Sunday, February 7, 2010

Safed dupatta malmal ka...

Last week when I walked over to my neighbour’s wearing legwarmers over a pair of track pants, I realised how much I had changed in the two years that I had been in Pakistan.

I spent my very first week in the “markeeets of Slamabad” (that’s how most locals pronounce it) shopping for clothes that would make me look holy. I was told that my longish kurtis worn over denims were not good enough. I needed to do more to “merge with locals”, “not stand out and invite trouble” and to “respect Pakistani culture”.

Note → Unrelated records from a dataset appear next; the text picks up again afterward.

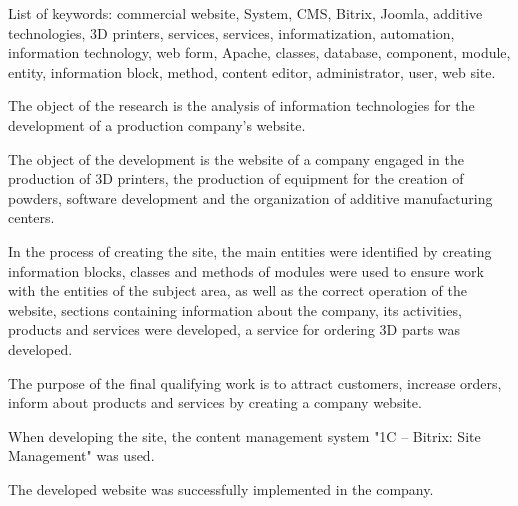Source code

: List of keywords: commercial website, System, CMS, Bitrix, Joomla, additive technologies, 3D printers, services, services, informatization, automation, information technology, web form, Apache, classes, database, component, module, entity, information block, method, content editor, administrator, user, web site.

The object of the research is the analysis of information technologies for the development of a production company's website.

The object of the development is the website of a company engaged in the production of 3D printers, the production of equipment for the creation of powders, software development and the organization of additive manufacturing centers.

In the process of creating the site, the main entities were identified by creating information blocks, classes and methods of modules were used to ensure work with the entities of the subject area, as well as the correct operation of the website, sections containing information about the company, its activities, products and services were developed, a service for ordering 3D parts was developed.

The purpose of the final qualifying work is to attract customers, increase orders, inform about products and services by creating a company website.

When developing the site, the content management system "1C – Bitrix: Site Management" was used.

The developed website was successfully implemented in the company.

When I frowned and fretted, I was given examples of foreigners who had taken to wearing shalwar-kurtas. I was even introduced to this nice-looking sexagenarian who visited India regularly to shop for shalwar-kurtas. “I don’t get my size here,” she told me.

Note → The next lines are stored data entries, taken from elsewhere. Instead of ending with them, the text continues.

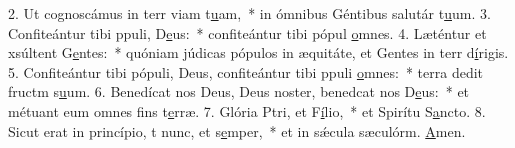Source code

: 2. Ut cognoscámus in terr viam t\uline{u}am,~* in ómnibus Géntibus salutár t\uline{u}um.
3. Confiteántur tibi ppuli, D\uline{e}us:~* confiteántur tibi pópul \uline{o}mnes.
4. Læténtur et xsúltent G\uline{e}ntes:~* quóniam júdicas pópulos in æquitáte, et Gentes in terr d\uline{í}rigis.
5. Confiteántur tibi pópuli, Deus, confiteántur tibi ppuli \uline{o}mnes:~* terra dedit fructm s\uline{u}um.
6. Benedícat nos Deus, Deus noster, benedcat nos D\uline{e}us:~* et métuant eum omnes fins t\uline{e}rræ.
7. Glória Ptri, et F\uline{í}lio,~* et Spirítu S\uline{a}ncto.
8. Sicut erat in princípio, t nunc, et s\uline{e}mper,~* et in sǽcula sæculórm. \uline{A}men.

I didn’t either. I had to go through the painful exercise of getting clothes stitched and then buying humongous white dupattas to cover myself knee-up.

When my husband first saw me in my new attire, he remarked: “You look like a Pakistani!” I sulked, because that didn’t quite sound like a compliment.

I found a role model in my domestic help, and I would step out of the house, just like her, with my head covered with a white dupatta, sometimes just my eyes showing. I would ignore the whistling/singing of private guards posted on our street and take the insistent honking/sudden sharp U-turns by men on Yamahas in my stride.

I remember once I forgot to wear the dupatta and my husband and I returned home in a rush to collect it. Soon I got so used to wearing the 2.5-yard cloth that I would grab it before answering the door and felt strange when friends asked me to take it off in their homes.

Over the months, as I settled in I noticed that hardly any Pakistani woman I met was wrapped knee-up in a dupatta. The only people who were wearing shalwar-kurtas were foreigners (Indians included) or domestic helps. So did I have to cover myself up?

On my first trip back to India, my sister got goose-bumps when she received me at the airport all wrapped up in white. My sister hated the “white thing” and would not let me wear it in Delhi.

When I returned, I felt quite a fake donning the dupatta again. So I decided to dump it for good. I still get stares, I still get jokingly told that the Taliban will come and get me, but I don’t care. For now, it’s fun being my unholy self in Slamabad.

8 comments:

  1. Dupattas are pretty common in India too and especially among Muslims, but even among Hindus - they're probably shorter and not 2.5 yds long, but still almost always there. I guess you're just not used to them.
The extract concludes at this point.